Há uma sequência muito engraçada quando ele é capturado e tem uma conversa com o capitão de uma tropa enquanto restabelecem a energia elétrica para ele conseguir acompanhar o final da corrida de bicicletas. Recebendo ordens do líder dos paracoisas, José toma sopa até não poder mais. É uma cena forte, só que não. O peso de que ele pode morrer a qualquer momento já ficou perdido no desenvolvimento da história, que não se preocupa em estabelecer essas regras, por mais simples e óbvia que sejam. Como isto é cinema, se as regras que nos são apresentadas, espectadores, é que é normal ter corpos pelo rio e matar pessoas por qualquer motivo, então nossa conclusão é de que se José morrer naquele instante não haverá impacto algum.

Há poucas cenas memoráveis junto desse protagonista que não sei se é um figurante ou uma pessoa de carne e osso seguindo um roteiro. Ele poderia ser um ótimo figurante ou um péssimo ator, mas independente disso sua presença é etérea. Nós acompanhamos por quase duas horas e meia ele buscando o corpo dos filhos, mas não há um único momento em que a pessoa por trás do personagem estabelece comunicação conosco. A única estratégia do filme é confiar no senso comum da plateia e nas cenas que demoram mais para cortar, cujo objetivo é fazer o espectador interpretar o vazio como se houvesse algo lá. É um truque comum de cineastas que não estão afeitos em forçar opiniões ou construir narrativas. O roteiro frouxo soa mais neorealista.
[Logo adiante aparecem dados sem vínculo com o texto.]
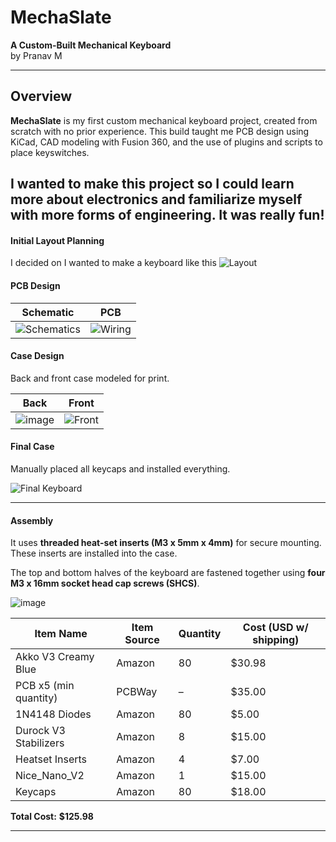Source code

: # MechaSlate 
**A Custom-Built Mechanical Keyboard**  
by Pranav M

---

## Overview
**MechaSlate** is my first custom mechanical keyboard project, created from scratch with no prior experience. This build taught me PCB design using KiCad, CAD modeling with Fusion 360, and the use of plugins and scripts to place keyswitches.



I wanted to make this project so I could learn more about electronics and familiarize myself with more forms of engineering. It was really fun!
---

####  Initial Layout Planning
I decided on I wanted to make a keyboard like this 
![Layout](https://github.com/user-attachments/assets/375b4509-4335-4047-8f0a-fa6b8db1fd74)

#### PCB Design



| Schematic |  PCB |
|:--:|:--:|
| ![Schematics](https://github.com/user-attachments/assets/bdc40540-bcfa-4218-b22b-1539af9df3dd) | ![Wiring](https://github.com/user-attachments/assets/ff8a41f1-4699-4f70-8595-96dc0564c0b0) |


#### Case Design 
Back and front case modeled for print.

| Back | Front |
|:--:|:--:|
| ![image](https://github.com/user-attachments/assets/88cfde82-cbc6-409b-9fb0-bf3d3b3a38a1) | ![Front](https://github.com/user-attachments/assets/c723ca9a-8d94-49c9-b8a2-eebfd8053d2d) |


####  Final Case
Manually placed all keycaps and installed everything.

![Final Keyboard](https://github.com/user-attachments/assets/c05ccc66-1ff3-4efa-8257-af330fe5bb88)


---

#### Assembly 

It uses **threaded heat-set inserts (M3 x 5mm x 4mm)** for secure mounting. These inserts are installed into the case.

The top and bottom halves of the keyboard are fastened together using **four M3 x 16mm socket head cap screws (SHCS)**.

![image](https://github.com/user-attachments/assets/784755f5-6b19-4908-a6d8-1e86b115f63b)

| Item Name            | Item Source | Quantity | Cost (USD w/ shipping) |
|----------------------|-------------|----------|-------------------------|
| Akko V3 Creamy Blue  | Amazon      | 80       | $30.98                  |
| PCB x5 (min quantity)| PCBWay      | –        | $35.00                 |
| 1N4148 Diodes        | Amazon      | 80       | $5.00                   |
| Durock V3 Stabilizers| Amazon      | 8        | $15.00                  |
| Heatset Inserts      | Amazon      | 4        | $7.00                   |
| Nice_Nano_V2         | Amazon      | 1        | $15.00                  |
| Keycaps              | Amazon      | 80       | $18.00                  |

**Total Cost:** **$125.98**

---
Sem trilha sonora e com fotografia e sons dietéticos minimalistas, Tantas Almas é uma experiência semidocumental que ironicamente não tem alma. Quando se assiste a uma obra de arte você deve esperar por opiniões, e quanto mais forte e complexa, melhor. Porém, um filme tão minimalista que divide seu enredo entre os bons e maus desmorona ao menor sopro de razão. E por isso quando paramos para pensar sobre o que acabamos de ver, não há alma nenhuma nos atormentando.


“Tantas Almas” (Col/ Bra/Bel/Fra, 2019), escrito e dirigido por Nicolás Rincón Gille, com José Arley de Jesús Carvallido Lobo.